MATERIAL FOR THIS EXERCISE ▸
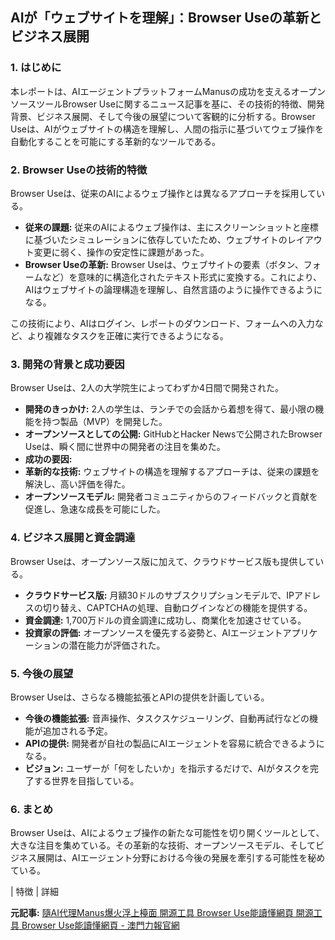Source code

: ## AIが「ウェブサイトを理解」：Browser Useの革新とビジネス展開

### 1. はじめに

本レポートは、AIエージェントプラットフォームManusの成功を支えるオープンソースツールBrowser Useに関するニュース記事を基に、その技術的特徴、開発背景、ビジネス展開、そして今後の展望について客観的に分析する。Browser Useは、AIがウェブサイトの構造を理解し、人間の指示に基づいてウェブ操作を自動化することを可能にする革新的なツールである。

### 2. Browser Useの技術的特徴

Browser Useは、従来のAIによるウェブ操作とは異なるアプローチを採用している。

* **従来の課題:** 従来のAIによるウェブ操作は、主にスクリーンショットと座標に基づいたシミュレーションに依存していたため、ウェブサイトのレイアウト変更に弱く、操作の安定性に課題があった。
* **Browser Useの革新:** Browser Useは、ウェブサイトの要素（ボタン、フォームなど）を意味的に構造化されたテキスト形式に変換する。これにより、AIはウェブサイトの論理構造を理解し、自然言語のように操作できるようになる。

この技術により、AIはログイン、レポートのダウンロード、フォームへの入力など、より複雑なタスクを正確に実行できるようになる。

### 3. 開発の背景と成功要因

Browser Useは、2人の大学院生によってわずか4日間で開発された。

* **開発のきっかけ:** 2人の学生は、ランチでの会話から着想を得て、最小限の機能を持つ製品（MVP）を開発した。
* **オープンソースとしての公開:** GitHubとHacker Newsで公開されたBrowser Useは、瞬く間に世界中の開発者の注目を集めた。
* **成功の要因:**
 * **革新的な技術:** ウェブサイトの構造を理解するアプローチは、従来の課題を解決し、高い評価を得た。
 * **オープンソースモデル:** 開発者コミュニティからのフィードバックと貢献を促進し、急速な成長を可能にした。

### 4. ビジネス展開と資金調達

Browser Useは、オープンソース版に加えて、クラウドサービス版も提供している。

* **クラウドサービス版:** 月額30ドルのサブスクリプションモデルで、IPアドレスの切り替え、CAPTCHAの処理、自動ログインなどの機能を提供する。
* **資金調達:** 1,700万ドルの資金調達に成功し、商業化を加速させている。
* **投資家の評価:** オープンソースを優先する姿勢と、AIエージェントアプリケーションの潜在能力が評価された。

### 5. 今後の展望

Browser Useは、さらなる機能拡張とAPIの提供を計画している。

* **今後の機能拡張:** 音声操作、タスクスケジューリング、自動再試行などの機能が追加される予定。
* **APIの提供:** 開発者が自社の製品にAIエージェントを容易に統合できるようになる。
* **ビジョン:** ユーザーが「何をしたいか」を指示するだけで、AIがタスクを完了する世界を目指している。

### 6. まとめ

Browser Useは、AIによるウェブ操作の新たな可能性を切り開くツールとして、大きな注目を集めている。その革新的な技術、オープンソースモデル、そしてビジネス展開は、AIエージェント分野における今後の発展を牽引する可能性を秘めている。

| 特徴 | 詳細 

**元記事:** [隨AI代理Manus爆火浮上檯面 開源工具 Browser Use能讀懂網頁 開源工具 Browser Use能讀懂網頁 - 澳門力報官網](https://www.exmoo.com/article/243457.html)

---

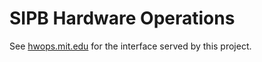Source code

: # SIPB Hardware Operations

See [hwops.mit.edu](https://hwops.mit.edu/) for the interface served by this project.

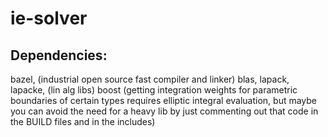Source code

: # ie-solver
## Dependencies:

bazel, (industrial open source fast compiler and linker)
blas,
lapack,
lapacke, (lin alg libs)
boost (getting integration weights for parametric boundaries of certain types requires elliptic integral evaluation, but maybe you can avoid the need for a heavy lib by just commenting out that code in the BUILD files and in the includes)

* * *

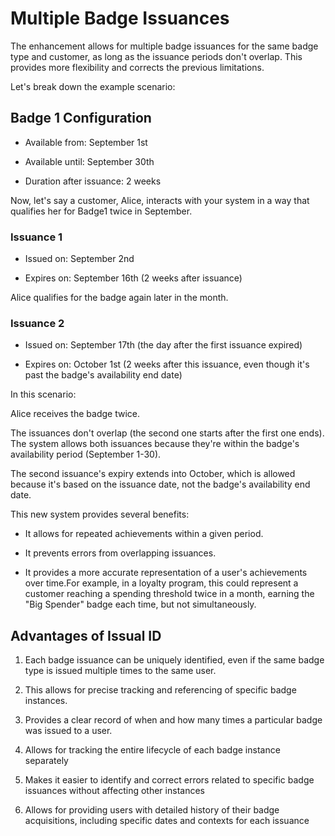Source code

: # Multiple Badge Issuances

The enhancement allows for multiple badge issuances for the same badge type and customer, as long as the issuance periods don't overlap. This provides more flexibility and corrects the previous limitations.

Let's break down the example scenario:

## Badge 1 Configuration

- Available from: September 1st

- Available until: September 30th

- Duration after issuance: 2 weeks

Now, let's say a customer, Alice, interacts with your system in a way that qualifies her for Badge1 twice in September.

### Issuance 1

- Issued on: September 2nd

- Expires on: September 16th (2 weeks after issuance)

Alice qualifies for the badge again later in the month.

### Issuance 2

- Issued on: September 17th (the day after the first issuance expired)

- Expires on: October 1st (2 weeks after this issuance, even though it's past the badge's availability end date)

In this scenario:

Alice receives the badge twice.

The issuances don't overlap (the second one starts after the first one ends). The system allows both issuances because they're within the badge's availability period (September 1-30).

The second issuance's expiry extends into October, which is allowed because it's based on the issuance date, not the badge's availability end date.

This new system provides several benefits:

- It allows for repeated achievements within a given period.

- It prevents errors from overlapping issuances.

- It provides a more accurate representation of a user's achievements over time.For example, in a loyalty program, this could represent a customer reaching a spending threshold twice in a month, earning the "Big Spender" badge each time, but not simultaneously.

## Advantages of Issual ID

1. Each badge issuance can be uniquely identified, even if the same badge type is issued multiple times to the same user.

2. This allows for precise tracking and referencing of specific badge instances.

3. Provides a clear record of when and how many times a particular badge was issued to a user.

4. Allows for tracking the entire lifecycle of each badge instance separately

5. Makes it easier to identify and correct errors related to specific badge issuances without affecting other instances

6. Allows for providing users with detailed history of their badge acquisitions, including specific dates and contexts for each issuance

WORK REQUIRED ▸ Copy out all lines above holding "Expires".

EXERCISE SOLUTION ▸
- Expires on: September 16th (2 weeks after issuance)
- Expires on: October 1st (2 weeks after this issuance, even though it's past the badge's availability end date)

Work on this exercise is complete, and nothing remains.